To determine whether certain types of tumors were more amenable to TACS analysis, we partitioned our analysis to assess the fidelity of TACS-3 scoring based on breast tumor subtype (Table 4). We found that scores 1 and 2 are good predictors of both disease-specific and disease free survival when tumors arise from either ductal or lobular locations; thus the presence of TACS-3 was not dependent on the location of the tumor.

Table 4.

Univariate Analysis by Tumor Subtype

Outcome E N Score Hazard ratio HR lower CL HR upper CL P value
Diagnosis: ductal
DFS 51 161 Score 1 3.34 1.17 9.49 0.0238
DFS 51 161 Score 2 3.55 1.09 11.60 0.0356
DFS 51 161 Score 3 1.84 0.98 3.46 0.0570
DSS 45 158 Score 1 3.45 1.15 10.39 0.0277
DSS 45 158 Score 2 3.79 1.08 13.31 0.0378
DSS 45 158 Score 3 1.99 1.01 3.94 0.0047
Diagnosis: lobular
DFS 7 20 Score 1 13.23 1.06 165.40 0.0450
DFS 7 20 Score 2 13.37 0.71 250.90 0.0830
DFS 7 20 Score 3 1.96 0.36 10.72 0.4379
DSS 6 19 Score 1 16.20 1.34 195.20 0.0285
DSS 6 19 Score 2 16.60 0.91 306.40 0.0584
DSS 6 19 Score 3 3.86 0.43 34.71 0.2288

These findings suggest there is great potential for the examination of collagen organization as a new diagnostic procedure because of its predictive capacity. Therefore, we used the CART methodology for predicting 10-year disease-specific survival (Figure 4). Decision tree construction starts with the best possible predictor from the data set (in this case tumor size) and successively splits the data into categories predicted to observe the event or not.

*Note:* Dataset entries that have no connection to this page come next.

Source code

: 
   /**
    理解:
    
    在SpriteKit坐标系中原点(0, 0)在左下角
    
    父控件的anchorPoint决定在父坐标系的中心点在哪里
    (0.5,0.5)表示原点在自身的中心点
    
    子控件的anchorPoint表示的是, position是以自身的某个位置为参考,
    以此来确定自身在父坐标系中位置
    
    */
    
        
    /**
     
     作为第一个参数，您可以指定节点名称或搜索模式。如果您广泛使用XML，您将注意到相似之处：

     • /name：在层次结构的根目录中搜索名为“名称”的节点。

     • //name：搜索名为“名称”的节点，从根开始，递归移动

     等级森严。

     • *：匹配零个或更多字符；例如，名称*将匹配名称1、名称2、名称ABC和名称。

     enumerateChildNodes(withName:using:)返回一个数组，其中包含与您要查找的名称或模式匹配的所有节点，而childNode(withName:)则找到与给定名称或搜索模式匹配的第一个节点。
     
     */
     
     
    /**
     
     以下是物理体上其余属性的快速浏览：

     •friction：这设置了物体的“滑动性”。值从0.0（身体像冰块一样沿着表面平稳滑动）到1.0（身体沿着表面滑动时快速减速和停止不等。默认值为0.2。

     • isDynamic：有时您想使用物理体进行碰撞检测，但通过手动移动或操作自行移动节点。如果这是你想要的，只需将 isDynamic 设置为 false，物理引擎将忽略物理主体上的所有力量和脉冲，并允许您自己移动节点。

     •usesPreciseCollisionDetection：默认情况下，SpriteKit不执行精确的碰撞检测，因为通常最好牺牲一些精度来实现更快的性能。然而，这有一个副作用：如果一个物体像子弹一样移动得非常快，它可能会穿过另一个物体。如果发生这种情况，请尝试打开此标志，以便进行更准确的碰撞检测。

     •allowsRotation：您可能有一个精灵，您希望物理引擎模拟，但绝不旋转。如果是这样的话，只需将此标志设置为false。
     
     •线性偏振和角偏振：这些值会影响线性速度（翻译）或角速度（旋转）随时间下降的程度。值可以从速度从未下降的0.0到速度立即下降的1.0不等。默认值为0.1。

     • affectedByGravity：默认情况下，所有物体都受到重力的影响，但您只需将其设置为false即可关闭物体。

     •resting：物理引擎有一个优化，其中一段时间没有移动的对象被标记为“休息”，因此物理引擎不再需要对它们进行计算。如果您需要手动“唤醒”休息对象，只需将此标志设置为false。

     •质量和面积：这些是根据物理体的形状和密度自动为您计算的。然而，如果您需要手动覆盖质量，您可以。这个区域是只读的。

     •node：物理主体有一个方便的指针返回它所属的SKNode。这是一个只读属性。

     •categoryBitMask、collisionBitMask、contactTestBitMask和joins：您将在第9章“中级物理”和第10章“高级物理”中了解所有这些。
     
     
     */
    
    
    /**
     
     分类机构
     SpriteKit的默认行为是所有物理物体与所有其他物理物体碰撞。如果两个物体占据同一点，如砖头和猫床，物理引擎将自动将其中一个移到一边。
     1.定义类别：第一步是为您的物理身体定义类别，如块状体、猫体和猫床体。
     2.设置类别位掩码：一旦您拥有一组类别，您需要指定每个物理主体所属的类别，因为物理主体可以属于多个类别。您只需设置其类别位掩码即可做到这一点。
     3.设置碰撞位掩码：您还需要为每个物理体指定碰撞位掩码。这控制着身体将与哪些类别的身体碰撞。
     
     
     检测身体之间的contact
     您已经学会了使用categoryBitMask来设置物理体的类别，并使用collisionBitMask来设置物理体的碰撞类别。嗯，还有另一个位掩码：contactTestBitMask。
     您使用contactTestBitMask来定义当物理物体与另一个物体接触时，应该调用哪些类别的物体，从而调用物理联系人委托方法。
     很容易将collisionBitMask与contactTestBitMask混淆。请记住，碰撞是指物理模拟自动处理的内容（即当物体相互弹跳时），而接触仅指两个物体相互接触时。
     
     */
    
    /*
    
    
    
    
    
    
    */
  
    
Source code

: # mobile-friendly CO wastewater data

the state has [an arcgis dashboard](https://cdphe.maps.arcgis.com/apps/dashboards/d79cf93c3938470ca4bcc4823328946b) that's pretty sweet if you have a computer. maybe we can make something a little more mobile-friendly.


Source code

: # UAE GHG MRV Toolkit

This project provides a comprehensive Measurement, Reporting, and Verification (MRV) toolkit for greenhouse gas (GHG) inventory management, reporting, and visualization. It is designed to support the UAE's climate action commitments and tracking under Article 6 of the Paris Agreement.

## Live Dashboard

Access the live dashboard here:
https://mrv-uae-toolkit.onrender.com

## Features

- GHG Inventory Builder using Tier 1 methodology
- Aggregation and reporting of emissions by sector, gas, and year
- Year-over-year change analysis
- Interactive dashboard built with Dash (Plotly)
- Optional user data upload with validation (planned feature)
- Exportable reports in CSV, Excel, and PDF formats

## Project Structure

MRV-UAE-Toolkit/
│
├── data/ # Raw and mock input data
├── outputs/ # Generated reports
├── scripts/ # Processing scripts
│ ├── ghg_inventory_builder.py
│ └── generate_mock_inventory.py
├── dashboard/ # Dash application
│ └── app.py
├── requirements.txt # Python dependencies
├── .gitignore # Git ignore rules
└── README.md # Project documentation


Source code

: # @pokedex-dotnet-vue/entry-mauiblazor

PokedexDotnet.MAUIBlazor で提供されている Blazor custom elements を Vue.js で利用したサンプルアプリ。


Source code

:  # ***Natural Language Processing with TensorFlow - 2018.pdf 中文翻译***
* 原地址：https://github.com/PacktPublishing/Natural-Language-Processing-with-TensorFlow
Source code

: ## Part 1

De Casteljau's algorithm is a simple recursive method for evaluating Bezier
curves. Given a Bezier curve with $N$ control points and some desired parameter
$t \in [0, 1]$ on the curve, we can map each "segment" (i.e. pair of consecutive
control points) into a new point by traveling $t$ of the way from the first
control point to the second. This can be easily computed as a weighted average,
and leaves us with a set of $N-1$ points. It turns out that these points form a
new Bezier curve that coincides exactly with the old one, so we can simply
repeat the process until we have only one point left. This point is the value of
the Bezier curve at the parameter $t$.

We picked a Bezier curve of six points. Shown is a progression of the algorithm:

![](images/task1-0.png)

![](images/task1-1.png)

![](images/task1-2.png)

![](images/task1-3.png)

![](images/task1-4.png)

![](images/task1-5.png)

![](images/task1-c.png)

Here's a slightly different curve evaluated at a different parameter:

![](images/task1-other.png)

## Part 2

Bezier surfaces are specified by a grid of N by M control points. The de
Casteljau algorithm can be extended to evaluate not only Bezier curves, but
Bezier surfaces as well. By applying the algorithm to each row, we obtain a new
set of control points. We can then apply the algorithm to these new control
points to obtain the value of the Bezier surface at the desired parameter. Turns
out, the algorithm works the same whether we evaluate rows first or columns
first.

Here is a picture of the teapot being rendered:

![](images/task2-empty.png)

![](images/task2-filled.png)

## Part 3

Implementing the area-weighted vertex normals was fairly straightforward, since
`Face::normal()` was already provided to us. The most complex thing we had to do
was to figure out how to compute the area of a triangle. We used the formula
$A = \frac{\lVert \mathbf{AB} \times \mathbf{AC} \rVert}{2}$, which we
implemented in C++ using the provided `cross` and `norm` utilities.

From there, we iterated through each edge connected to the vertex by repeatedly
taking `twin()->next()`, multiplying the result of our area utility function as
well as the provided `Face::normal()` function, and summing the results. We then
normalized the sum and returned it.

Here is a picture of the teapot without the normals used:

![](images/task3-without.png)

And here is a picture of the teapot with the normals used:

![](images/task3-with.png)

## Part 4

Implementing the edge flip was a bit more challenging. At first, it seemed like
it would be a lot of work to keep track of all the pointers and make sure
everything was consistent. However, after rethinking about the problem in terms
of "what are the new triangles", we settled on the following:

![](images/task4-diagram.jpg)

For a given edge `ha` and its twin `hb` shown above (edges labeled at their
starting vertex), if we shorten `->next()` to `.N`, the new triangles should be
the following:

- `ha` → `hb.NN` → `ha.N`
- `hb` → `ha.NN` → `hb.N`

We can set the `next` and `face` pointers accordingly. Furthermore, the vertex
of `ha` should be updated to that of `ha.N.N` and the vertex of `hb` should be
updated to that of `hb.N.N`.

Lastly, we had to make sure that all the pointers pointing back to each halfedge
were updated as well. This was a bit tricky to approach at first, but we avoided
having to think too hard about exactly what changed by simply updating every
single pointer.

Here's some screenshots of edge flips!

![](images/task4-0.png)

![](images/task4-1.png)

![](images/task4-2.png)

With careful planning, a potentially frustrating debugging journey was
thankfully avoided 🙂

Subsequent partitioning of the data follows this same method, where we used the other independent predictors (estrogen receptor status and TACS-3 scores) to guide the classification accuracy or purity of the final tree. Decision trees were constructed for all three TACS-3 scores, and the decision tree for score 1 provided the best predictive decision tree in terms of sensitivity and specificity. From this tree we can predict that patients with small tumor size (<1.35 cm) or patients with estrogen receptor–positive tumors that are larger (≥1.35 cm) in size are more likely to survive 10 years or longer as long as their TACS-3 score 1 values are low (<0.04). Specifically, the predicted probability that a patient with a tumor size of <1.35 cm survives for at least 10 years is 89% (95% CI: 71% to 100%), regardless of estrogen-receptor status or TACS-3 score. The probability that a patient survives for at least 10 years with a estrogen receptor–positive tumor of size ≥1.35 cm and with TACS-3 score 1 <0.04 is 78% (95% CI: 60% to 96%); however, if the TACS-3 score 1 is greater than 0.04 then survival drops to 46% (95% CI: 31% to 67%).

Figure 4.

Figure 4

Classification and regression tree analysis of tumor-associated collagen signature-3 (TACS-3) score in predicting breast cancer survival. Using the classification and regression tree method for partitioning patient survival based on three independent predictor variables (previously derived from the multivariate analysis), the following decision tree was created. Tumor size and estrogen receptor (ER) status were better predictors of survival and were the first criteria used for splitting the data, where a final result of “yes” or “no” refers to whether or not the patient survived to 10 years. The predicted 10-year disease-specific survival probabilities for the various marker profiles are shown in parentheses with 95% confidence intervals. The value for the TACS-3 score 1 was shown to be able to split patient survival based on the threshold value of 0.04.

Discussion

Even though a handful of biomarkers for breast cancer that advise outcome and treatment have been identified, such as the presence or absence of ER, progesterone receptor, and HER-2, there remain patients who present with none of these markers (ie, triple negative breast cancers), as well as patients whose disease progresses with no clear indication that distinguishes them from patients whose disease will not progress. Thus, the discovery of new biomarkers is of obvious benefit to further refine the diagnostic process. In mouse models of mammary tumor progression, we have defined changes in collagen deposition and arrangement, termed TACS, that manifest early in tumor development and accompany progression in a predictable manner. Here we demonstrate that a tumor-associated collagen signature that facilitates invasion in mouse models, TACS-3, has the ability to predict disease recurrence and survival in human patients.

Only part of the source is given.